To entice WIM to operate the restaurants and enter into
the Lease Agreements, the Partnership provided funds to renovate
the restaurants and paid for operating expenses. However, WIM
was not able to operate the properties profitably and was unable
to make rental payments as provided in the Lease Agreements. The
Partnership's share of renovation and operating expenses during
this period was $755,773. To reduce expenses and minimize the
losses produced by these properties, the Waco restaurant was
closed and listed for sale or lease and the Partnership amended
the agreements for the Irving and Mesquite locations to provide
for WIM to make annual rental payments of the greater of $60,000
or 5.5% of sales beginning October 1, 1994. In December, 1995,
the Partnership took possession of the properties after WIM was
unable to perform under the terms of the Leases. The properties
are currently listed for sale or lease. While the properties are
being re-leased or sold, the Partnership is responsible for the
real estate taxes and other costs required to maintain the
properties.
As part of the Plan, the Partnerships, which own these
properties, were responsible for an annual payment to the
Creditors Trust of approximately $110,000 for the next five
years. The Partnership's share of the annual payment was
$69,702. In 1994, the Partnership expensed $302,652 to record
this liability and administrative costs related to the
bankruptcy.
In 1995, the Partnership negotiated a settlement, with the
trustee, for a lump sum payment of the minimum amount due over
the remaining term of the Plan for release of the Partnership and
WIM from any other financial obligations and reporting
requirements to the trustee. The settlement of $215,442 was
completed in the fourth quarter of 1995.
ITEM 6. MANAGEMENT'S DISCUSSION AND ANALYSIS. (Continued)

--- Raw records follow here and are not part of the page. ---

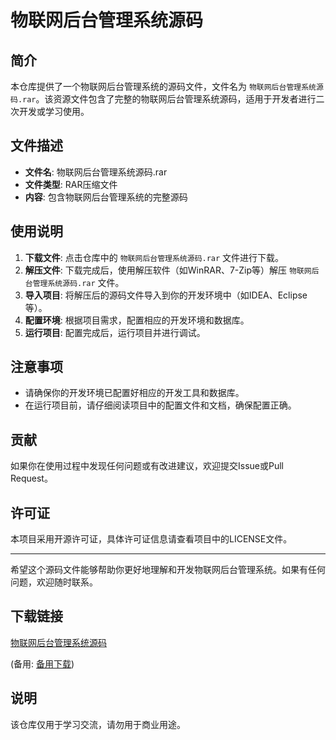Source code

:# 物联网后台管理系统源码

## 简介

本仓库提供了一个物联网后台管理系统的源码文件，文件名为 `物联网后台管理系统源码.rar`。该资源文件包含了完整的物联网后台管理系统源码，适用于开发者进行二次开发或学习使用。

## 文件描述

- **文件名**: 物联网后台管理系统源码.rar
- **文件类型**: RAR压缩文件
- **内容**: 包含物联网后台管理系统的完整源码

## 使用说明

1. **下载文件**: 点击仓库中的 `物联网后台管理系统源码.rar` 文件进行下载。
2. **解压文件**: 下载完成后，使用解压软件（如WinRAR、7-Zip等）解压 `物联网后台管理系统源码.rar` 文件。
3. **导入项目**: 将解压后的源码文件导入到你的开发环境中（如IDEA、Eclipse等）。
4. **配置环境**: 根据项目需求，配置相应的开发环境和数据库。
5. **运行项目**: 配置完成后，运行项目并进行调试。

## 注意事项

- 请确保你的开发环境已配置好相应的开发工具和数据库。
- 在运行项目前，请仔细阅读项目中的配置文件和文档，确保配置正确。

## 贡献

如果你在使用过程中发现任何问题或有改进建议，欢迎提交Issue或Pull Request。

## 许可证

本项目采用开源许可证，具体许可证信息请查看项目中的LICENSE文件。

---

希望这个源码文件能够帮助你更好地理解和开发物联网后台管理系统。如果有任何问题，欢迎随时联系。

## 下载链接
[物联网后台管理系统源码](https://pan.quark.cn/s/cd8424fa96aa) 

(备用: [备用下载](https://pan.baidu.com/s/1pI_ykt5MBnKEPuESb3aHgQ?pwd=1234))

## 说明

该仓库仅用于学习交流，请勿用于商业用途。
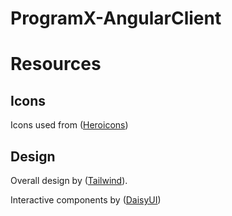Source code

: # ProgramX-AngularClient

# Resources

## Icons

Icons used from ([Heroicons](https://heroicons.com))

## Design

Overall design by ([Tailwind](https://tailwindcss.com)).

Interactive components by ([DaisyUI](https://daisyui.com))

In June 1995, the Partnership re-leased the Waco property
to Tex-Mex Cocina of Waco, L.C. The Lease Agreement has a
primary term of eighteen months with an annual rental payment of
$29,752. The Partnership could also receive additional rent if
gross receipts from the property exceed certain specified
amounts. The Lease contains renewal options which may extend the
lease term an additional 10 years. The property is now operated
as a Zapata's Cantina & Cafe.
The Partnership owns a 30.8078% interest in the Sizzler
restaurant in Cincinnati, Ohio. In November, 1992, after
reviewing the operating results of the lessee, the Partnership
agreed to amend the Lease Agreement of the Sizzler restaurant.

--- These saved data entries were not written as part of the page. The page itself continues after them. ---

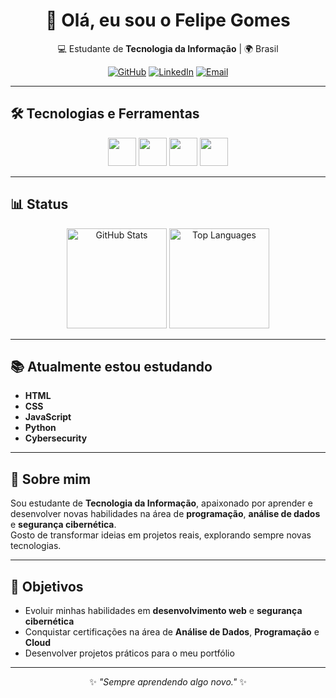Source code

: <div align="center">

# 👋 Olá, eu sou o Felipe Gomes  

💻 Estudante de **Tecnologia da Informação** | 🌍 Brasil  

[![GitHub](https://img.shields.io/badge/GitHub-000?style=for-the-badge&logo=github&logoColor=white)](https://github.com/FelipeGomes29)
[![LinkedIn](https://img.shields.io/badge/LinkedIn-0077B5?style=for-the-badge&logo=linkedin&logoColor=white)](https://linkedin.com/in/SEU-LINK)
[![Email](https://img.shields.io/badge/Email-D14836?style=for-the-badge&logo=gmail&logoColor=white)](mailto:SEU-EMAIL)

</div>

---

## 🛠️ Tecnologias e Ferramentas  

<p align="center">
  <img src="https://cdn.jsdelivr.net/gh/devicons/devicon/icons/html5/html5-original.svg" width="45" height="45" />
  <img src="https://cdn.jsdelivr.net/gh/devicons/devicon/icons/css3/css3-original.svg" width="45" height="45" />
  <img src="https://cdn.jsdelivr.net/gh/devicons/devicon/icons/javascript/javascript-original.svg" width="45" height="45" />
  <img src="https://cdn.jsdelivr.net/gh/devicons/devicon/icons/python/python-original.svg" width="45" height="45" />
</p>

---

## 📊 Status  

<div align="center">
  
<img src="https://github-readme-stats.vercel.app/api?username=FelipeGomes29&show_icons=true&theme=tokyonight&hide_border=true" alt="GitHub Stats" height="160em" />
<img src="https://github-readme-stats.vercel.app/api/top-langs/?username=FelipeGomes29&layout=compact&theme=tokyonight&hide_border=true" alt="Top Languages" height="160em" />

</div>

---

## 📚 Atualmente estou estudando  

- **HTML**  
- **CSS**  
- **JavaScript**  
- **Python**  
- **Cybersecurity**  

---

## 🚀 Sobre mim  

Sou estudante de **Tecnologia da Informação**, apaixonado por aprender e desenvolver novas habilidades na área de **programação**, **análise de dados** e **segurança cibernética**.  
Gosto de transformar ideias em projetos reais, explorando sempre novas tecnologias.  

---

## 🎯 Objetivos  

- Evoluir minhas habilidades em **desenvolvimento web** e **segurança cibernética**  
- Conquistar certificações na área de **Análise de Dados**, **Programação** e **Cloud**  
- Desenvolver projetos práticos para o meu portfólio  

---

<div align="center">

✨ _"Sempre aprendendo algo novo."_ ✨  

</div>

As of November, 1993, the lessee was in default under the amended
Lease Agreement. After reviewing the lessee's operating results,
the Partnership determined that the lessee would be unable to
operate the restaurant in a manner capable of maximizing the
restaurant's sales. Consequently, at the direction of the
Partnership, a multi-unit restaurant operator assumed operation
of this restaurant while the Partnership reviewed the available
options. In January, 1994, the Partnership closed the restaurant
and listed it for sale or lease. While the property is being re-
leased or sold, the Partnership is responsible for the real
estate taxes and other costs required to maintain the property.
No rent was received in 1995 and 1994. The total amount of rent
not collected in 1995 and 1994 was $64,831 and $62,943,
respectively. These amounts were not accrued for financial
reporting purposes.
In June, 1994, Fuddruckers, Inc., the restaurant concept's
franchisor, acquired the operations of the Fuddruckers
restaurants in St. Louis, Missouri and Omaha, Nebraska, and
assumed the lease obligations from the original lessee. As part
of the agreement, the Partnership amended the Leases to reduce
the base rent from the current annual rent of $109,033 to $92,164
for the St. Louis property and $167,699 to $145,081 for the Omaha
property. The Partnership could receive additional rent in the
future if 10% of gross receipts from the properties exceed the
base rent. In consideration for the lease assumption and
amendment, the Partnership received a lump sum payment from the
original lessee of $299,723. The lump sum payment will be
recognized as income over the remainder of the Lease terms which
expire January 31, 2008 and November 30, 2007, using the straight
line method. Fuddruckers, Inc. is owned by DAKA International,
which has a net worth in excess of $64 million, making it a much
higher credit lessee than the original lessee.
During the years ended December 31, 1995 and 1994, the
Partnership paid Partnership administration expenses to
affiliated parties of $223,782 and $238,489, respectively. These
administration expenses include costs associated with the
management of the properties, processing distributions, reporting
requirements and correspondence to the Limited Partners. During
the same periods, the Partnership incurred Partnership
administration and property management expenses from unrelated
parties of $138,202 and $1,204,968, respectively. These expenses
represent direct payments to third parties for legal and filing
fees, direct administrative costs, outside audit and accounting
costs, taxes, insurance and other property costs. The decrease
in these expenses in 1995, when compared to 1994, is the result
of expenses incurred in 1994 related to the J.T. McCord's
situation discussed above.
As of December 31, 1995, the Partnership's annualized cash
distribution rate was 6.16%, based on the Adjusted Capital
Contribution. Distributions of Net Cash Flow to the General
Partners were subordinated to the Limited Partners as required in
the Partnership Agreement. As a result, 99% of distributions
were allocated to Limited Partners and 1% to the General
Partners.
ITEM 6. MANAGEMENT'S DISCUSSION AND ANALYSIS. (Continued)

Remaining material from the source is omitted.